Dr. Jaime Montoya, DOST-Philippine Council for Health Research and Development executive director suggested that the bill "must emphasize that LGUs will only be allowed to procure their own COVID-19 vaccines with emergency use authorization through a tripartite agreement with the national government."

Montoya said vaccine developers do not usually engage with LGUs for the supply of products still under development or those that have been granted EUA. "They only do so if there is a special arrangement made through the national government," he added.

He also said the bill must specify those responsible for compensating people who might exhibit adverse reactions to COVID-19 vaccines.

He pointed out manufacturers with EUA "are not liable" to provide indemnification to vaccinated people as the development of their product is incomplete.

Galvez said he supports Montoya's suggestions, adding that the national government must provide the indemnification.

He also said the absence of an indemnification law could hamper the delivery of the initial 117,000 doses of the COVID-19 vaccine made by Pfizer. These Pfizer vaccine shots from the COVAX facility are supposed to arrive this month. COVAX is an initiative led by the World Health Organization, along with the vaccine alliance Gavi and the Coalition for Epidemic Preparedness Innovations, which seeks to provide over 150 participating countries equitable access to coronavirus vaccines.

“The significant volumes (of COVID-19 vaccines) given by COVAX and manufacturer[s] can be hindered without an indemnification law,” Galvez said.

Senate Minority Leader Franklin Drilon said the funds for indemnification could be sourced from the contingent fund under the 2021 national budget.

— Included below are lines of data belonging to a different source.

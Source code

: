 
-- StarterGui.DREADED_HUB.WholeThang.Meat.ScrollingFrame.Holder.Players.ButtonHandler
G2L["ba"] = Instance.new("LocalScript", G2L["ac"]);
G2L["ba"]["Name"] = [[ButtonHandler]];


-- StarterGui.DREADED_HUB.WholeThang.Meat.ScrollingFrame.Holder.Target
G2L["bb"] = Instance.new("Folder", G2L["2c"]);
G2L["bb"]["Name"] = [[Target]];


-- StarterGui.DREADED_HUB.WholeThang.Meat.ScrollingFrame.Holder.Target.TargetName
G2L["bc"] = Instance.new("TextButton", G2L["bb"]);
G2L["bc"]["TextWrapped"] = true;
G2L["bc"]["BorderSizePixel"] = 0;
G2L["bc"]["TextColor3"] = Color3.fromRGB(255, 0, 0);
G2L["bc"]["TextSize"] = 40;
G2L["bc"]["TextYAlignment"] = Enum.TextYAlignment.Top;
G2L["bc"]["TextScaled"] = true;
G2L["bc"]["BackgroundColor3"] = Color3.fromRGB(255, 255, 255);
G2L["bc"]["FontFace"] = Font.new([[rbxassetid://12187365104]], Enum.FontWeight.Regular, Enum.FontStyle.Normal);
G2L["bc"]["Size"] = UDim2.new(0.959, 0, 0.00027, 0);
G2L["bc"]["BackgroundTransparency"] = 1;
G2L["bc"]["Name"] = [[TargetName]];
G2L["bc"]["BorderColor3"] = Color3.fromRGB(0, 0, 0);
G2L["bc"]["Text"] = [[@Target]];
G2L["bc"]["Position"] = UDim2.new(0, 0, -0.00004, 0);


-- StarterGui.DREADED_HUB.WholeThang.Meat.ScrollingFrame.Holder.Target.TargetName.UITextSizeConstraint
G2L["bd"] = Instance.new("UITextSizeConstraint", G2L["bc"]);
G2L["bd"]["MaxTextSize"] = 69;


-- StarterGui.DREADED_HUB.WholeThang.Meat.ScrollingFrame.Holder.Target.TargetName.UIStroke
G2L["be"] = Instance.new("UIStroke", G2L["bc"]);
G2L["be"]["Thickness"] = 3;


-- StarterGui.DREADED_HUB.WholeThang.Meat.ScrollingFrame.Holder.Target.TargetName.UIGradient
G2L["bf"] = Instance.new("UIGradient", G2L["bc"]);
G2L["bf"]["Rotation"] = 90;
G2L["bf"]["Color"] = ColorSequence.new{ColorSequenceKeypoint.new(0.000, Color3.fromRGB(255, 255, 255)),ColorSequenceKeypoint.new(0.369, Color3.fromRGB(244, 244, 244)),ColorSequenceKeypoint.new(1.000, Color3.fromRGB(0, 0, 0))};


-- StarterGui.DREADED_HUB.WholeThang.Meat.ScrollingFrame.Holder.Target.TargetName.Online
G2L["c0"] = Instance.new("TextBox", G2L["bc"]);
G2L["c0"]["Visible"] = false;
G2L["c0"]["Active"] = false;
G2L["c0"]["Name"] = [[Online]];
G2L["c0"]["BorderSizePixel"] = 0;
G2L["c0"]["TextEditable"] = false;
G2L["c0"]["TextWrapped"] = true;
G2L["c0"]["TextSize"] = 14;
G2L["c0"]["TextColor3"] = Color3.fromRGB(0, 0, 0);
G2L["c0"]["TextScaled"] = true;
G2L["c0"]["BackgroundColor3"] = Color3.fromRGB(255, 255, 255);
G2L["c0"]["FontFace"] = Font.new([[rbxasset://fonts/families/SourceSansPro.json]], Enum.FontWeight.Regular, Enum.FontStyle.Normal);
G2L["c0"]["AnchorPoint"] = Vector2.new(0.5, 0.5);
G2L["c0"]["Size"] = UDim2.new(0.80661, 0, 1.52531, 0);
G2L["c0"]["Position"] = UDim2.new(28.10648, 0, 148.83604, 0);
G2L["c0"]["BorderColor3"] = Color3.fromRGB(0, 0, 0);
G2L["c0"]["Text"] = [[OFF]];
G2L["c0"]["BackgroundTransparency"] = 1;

Senator Sonny Angara agreed, saying it will help address the issue of compensation.

Galvez also recommended extending until the end of the year the validity of the proposed law.

More harm than good?

While proponents of the measure see it as a solution to delays in vaccine arrival, a group of healthcare workers warned of graver consequences should it be signed into law.

Healthcare Professionals' Alliance Against COVID-19 opposed the bill's passage, saying it may expose Filipinos to more danger and "make local policy makers liable for wrong decisions." This is because the bill will bypass the required recommendations of experts from the Health Technology Assessment Council, HPAAC said.

The group also warned the bill could lead to maldistribution of supply based on an LGU's capacity to pay rather than the need for the vaccine. To ensure vulnerable sectors and high-risk areas are prioritized, the medical professionals said there should be centralized procurement and distribution by the national government.

Citing the World Health Organization, the group said of the nearly 200 million people who have been vaccinated globally, 75% are from 10 rich countries.

"Meanwhile, at least 130 countries have not vaccinated a single person,” the HPAAC said. "We aggravate this inequity by doing the same thing locally — distributing geographically according to capacity to pay."

The alliance also cautioned that the bill could drive increases in vaccine costs.

"Allowing LGUs to directly purchase from sellers or manufacturers will escalate vaccine prices because the country will lose the scale or volume that one buyer has," it said. "At the same time, central government's monopsony power as 'single buyer' is also diminished, likewise resulting in higher prices."

HPAAC said LGUs have important roles in fighting COVID-19, but "procuring vaccines is not one of them." Instead, local governments must focus its efforts and funds on other equally important aspects of the immunization program, such as profiling recipients, hiring and training vaccinators, conducting simulations, and assuring cold chain logistics, among others, the alliance said.